Table of Contents

Module Lifetime

The FlowModule base class provides three lifecycle methods: Initialize, Start, and Stop. Override these to manage resources and connections.

Lifecycle Sequence

  1. Constructor - Module instance is created
  2. Initialize - Called once per module to set up resources
  3. Start - Called after all modules are initialized, signals the flow is ready
  4. MessageReceived - Called repeatedly as messages flow through the module
  5. Stop - Called when the flow is stopping, used for cleanup
┌─────────────┐
│ Constructor │
└──────┬──────┘
       │
       ▼
┌─────────────┐
│ Initialize  │ ◄─── Setup resources, validate settings
└──────┬──────┘
       │
       ▼
┌─────────────┐
│    Start    │ ◄─── Start background tasks, open connections
└──────┬──────┘
       │
       ▼
┌─────────────┐
│   Running   │ ◄─── MessageReceived called for each message
│  (Active)   │
└──────┬──────┘
       │
       ▼
┌─────────────┐
│    Stop     │ ◄─── Cleanup, close connections, dispose resources
└─────────────┘

Initialize

Initialize is called once when the flow starts.
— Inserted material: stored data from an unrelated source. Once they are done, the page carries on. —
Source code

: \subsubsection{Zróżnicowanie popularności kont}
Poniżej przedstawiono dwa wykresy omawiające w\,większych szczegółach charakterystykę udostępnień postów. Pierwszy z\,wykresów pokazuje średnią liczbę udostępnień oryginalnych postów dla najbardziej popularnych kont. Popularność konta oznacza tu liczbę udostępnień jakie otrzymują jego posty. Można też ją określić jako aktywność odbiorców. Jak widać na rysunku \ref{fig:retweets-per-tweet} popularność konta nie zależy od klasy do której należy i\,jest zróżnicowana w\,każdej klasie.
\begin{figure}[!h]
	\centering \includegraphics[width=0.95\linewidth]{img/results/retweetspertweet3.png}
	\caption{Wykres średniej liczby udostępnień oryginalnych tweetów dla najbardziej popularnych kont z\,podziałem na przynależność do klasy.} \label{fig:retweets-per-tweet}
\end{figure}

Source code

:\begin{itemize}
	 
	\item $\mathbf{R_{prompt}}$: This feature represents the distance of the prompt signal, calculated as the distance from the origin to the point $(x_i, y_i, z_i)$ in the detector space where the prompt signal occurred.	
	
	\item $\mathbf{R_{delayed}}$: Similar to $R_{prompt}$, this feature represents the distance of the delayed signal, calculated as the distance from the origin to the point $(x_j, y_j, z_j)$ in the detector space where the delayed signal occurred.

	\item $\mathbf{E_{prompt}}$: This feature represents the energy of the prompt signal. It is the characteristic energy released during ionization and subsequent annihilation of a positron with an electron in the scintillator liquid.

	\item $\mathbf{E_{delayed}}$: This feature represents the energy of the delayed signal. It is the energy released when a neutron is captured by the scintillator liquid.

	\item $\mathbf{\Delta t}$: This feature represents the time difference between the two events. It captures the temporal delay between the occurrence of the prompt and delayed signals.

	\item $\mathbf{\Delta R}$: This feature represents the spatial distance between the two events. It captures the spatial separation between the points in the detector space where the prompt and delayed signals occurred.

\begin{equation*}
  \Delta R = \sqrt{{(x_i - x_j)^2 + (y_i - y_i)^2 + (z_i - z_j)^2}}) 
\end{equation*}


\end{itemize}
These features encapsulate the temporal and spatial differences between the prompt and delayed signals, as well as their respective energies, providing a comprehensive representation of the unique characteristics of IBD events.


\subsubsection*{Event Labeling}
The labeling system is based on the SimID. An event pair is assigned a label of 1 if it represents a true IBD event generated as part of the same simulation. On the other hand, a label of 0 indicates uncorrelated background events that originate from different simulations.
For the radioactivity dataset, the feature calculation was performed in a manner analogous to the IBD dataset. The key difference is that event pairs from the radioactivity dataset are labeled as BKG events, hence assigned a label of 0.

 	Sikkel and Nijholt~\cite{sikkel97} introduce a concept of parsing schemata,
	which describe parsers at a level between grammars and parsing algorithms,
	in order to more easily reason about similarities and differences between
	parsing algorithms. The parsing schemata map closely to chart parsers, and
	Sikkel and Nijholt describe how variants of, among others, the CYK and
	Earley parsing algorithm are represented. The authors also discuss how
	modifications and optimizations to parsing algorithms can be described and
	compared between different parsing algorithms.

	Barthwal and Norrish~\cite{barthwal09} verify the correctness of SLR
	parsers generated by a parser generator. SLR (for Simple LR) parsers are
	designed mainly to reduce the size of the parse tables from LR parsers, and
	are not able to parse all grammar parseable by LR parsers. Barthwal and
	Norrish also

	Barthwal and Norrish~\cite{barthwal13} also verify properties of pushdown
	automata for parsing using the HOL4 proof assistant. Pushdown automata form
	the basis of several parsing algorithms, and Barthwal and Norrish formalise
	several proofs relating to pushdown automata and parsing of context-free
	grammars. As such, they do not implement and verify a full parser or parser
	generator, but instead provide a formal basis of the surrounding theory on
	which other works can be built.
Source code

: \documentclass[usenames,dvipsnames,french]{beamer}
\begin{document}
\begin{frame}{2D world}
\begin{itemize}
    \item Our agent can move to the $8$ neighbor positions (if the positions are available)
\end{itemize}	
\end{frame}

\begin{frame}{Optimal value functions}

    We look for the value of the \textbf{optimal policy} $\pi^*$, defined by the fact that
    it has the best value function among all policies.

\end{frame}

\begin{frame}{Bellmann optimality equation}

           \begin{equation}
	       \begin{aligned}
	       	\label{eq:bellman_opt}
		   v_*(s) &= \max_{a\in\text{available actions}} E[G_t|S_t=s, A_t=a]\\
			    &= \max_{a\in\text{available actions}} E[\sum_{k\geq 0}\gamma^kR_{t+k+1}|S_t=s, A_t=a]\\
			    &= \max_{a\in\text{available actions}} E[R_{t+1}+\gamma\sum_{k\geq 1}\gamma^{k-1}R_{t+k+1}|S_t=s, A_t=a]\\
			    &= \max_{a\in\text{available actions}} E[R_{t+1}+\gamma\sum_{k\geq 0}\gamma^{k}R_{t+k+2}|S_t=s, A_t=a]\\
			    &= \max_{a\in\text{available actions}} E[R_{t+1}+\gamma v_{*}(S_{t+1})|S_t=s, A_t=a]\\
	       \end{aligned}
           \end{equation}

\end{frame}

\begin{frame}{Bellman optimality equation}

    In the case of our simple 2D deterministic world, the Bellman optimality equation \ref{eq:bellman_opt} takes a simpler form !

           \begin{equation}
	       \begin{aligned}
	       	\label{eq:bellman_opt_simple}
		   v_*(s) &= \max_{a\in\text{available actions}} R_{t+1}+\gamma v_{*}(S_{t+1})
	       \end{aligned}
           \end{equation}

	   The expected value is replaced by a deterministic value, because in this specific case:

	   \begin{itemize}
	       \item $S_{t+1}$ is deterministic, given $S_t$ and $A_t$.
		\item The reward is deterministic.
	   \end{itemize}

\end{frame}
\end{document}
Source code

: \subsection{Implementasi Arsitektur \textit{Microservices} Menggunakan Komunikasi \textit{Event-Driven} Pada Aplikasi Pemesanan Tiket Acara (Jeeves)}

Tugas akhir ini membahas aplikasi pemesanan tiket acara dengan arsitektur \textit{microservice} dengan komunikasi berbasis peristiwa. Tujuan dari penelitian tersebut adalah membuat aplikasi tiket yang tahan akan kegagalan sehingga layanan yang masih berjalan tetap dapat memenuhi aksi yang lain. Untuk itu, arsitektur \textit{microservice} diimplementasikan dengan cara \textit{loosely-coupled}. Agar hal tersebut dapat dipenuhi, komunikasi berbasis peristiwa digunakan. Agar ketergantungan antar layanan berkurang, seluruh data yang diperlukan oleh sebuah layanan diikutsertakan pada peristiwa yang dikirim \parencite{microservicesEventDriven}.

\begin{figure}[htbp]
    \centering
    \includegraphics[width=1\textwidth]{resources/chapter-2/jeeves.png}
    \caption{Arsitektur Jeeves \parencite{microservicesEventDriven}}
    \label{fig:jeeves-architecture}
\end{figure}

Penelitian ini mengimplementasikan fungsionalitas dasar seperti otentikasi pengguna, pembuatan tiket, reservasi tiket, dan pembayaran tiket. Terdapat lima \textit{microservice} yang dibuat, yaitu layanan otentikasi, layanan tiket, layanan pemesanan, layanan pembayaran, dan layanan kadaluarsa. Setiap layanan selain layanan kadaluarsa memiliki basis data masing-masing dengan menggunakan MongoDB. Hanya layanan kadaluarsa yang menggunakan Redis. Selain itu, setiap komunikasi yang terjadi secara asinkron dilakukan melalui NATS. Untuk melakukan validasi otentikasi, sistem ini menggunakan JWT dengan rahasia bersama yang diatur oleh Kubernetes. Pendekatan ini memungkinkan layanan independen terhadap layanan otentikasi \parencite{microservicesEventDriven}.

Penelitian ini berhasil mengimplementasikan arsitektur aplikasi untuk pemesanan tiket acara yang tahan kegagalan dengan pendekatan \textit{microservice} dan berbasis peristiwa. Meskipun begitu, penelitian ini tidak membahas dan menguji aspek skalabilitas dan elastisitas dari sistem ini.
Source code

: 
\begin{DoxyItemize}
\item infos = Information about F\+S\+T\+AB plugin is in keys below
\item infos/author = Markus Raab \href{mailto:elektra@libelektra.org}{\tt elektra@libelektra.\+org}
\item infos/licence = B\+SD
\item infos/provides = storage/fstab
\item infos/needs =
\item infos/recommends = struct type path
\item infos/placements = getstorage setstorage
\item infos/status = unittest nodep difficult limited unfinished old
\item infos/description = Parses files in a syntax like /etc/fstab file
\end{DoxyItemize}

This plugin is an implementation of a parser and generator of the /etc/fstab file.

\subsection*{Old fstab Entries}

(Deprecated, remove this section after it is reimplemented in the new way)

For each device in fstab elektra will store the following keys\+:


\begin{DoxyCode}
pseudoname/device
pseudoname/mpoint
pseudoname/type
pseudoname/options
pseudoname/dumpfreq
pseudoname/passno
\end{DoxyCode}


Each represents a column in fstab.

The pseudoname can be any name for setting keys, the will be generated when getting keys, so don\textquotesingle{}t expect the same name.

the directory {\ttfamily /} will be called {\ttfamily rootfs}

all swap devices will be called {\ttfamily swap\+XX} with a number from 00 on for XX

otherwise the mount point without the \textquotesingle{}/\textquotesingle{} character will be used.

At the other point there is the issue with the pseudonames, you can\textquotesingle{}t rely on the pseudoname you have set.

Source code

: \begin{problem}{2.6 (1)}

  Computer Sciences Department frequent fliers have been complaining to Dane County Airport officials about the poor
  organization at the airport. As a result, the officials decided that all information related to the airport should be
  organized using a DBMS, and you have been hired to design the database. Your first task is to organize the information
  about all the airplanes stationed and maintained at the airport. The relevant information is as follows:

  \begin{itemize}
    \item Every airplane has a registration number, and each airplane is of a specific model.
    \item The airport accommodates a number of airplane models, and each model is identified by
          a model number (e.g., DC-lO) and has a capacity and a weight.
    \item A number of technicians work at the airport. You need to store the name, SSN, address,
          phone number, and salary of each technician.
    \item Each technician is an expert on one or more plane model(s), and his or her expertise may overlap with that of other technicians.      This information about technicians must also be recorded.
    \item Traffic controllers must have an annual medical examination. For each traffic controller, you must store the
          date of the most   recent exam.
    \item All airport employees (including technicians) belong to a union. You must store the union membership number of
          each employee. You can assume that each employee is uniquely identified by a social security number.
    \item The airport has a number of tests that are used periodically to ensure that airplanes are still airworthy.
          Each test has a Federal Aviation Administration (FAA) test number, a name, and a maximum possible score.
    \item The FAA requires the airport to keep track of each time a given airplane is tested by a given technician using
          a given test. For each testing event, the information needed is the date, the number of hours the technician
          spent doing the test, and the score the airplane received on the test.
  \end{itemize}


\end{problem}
Use it to validate settings and create resources.

Use for: Validate settings, create connection pools, initialize caches, check prerequisites

Return: await base.Initialize() on success, or an IError to prevent flow startup

public override async Task<IError?> Initialize()
{
    if (string.IsNullOrEmpty(this.Settings.ConnectionString))
        return Error.Create("Connection string is required");

    try
    {
        this.connectionPool = new ConnectionPool(this.Settings.ConnectionString);
    }
    catch (Exception ex)
    {
        return Error.Create($"Failed to initialize: {ex.Message}");
    }

    return await base.Initialize();
}
Warning

Don't start background tasks here. Use Start instead.

Start

Start is called after all modules are initialized. Use it to begin active operations.

Use for: Start timers, open connections, begin listening for events, activate input sources

Return: await base.Start() on success, or an IError to stop the flow

public override async Task<IError?> Start()
{
    this.cancellationSource = new CancellationTokenSource();
    this.timer = new Timer(_ => PollDataSource(), null, 
        TimeSpan.Zero, TimeSpan.FromSeconds(this.Settings.Interval));

    try
    {
        this.mqttClient.Connect();
        this.mqttClient.OnMessageReceived += HandleIncomingMessage;
    }
    catch (Exception ex)
    {
        return Error.Create($"Failed to connect: {ex.Message}");
    }

    return await base.Start();
}

Stop

Stop is called when the flow stops. Use it to cleanup and release resources.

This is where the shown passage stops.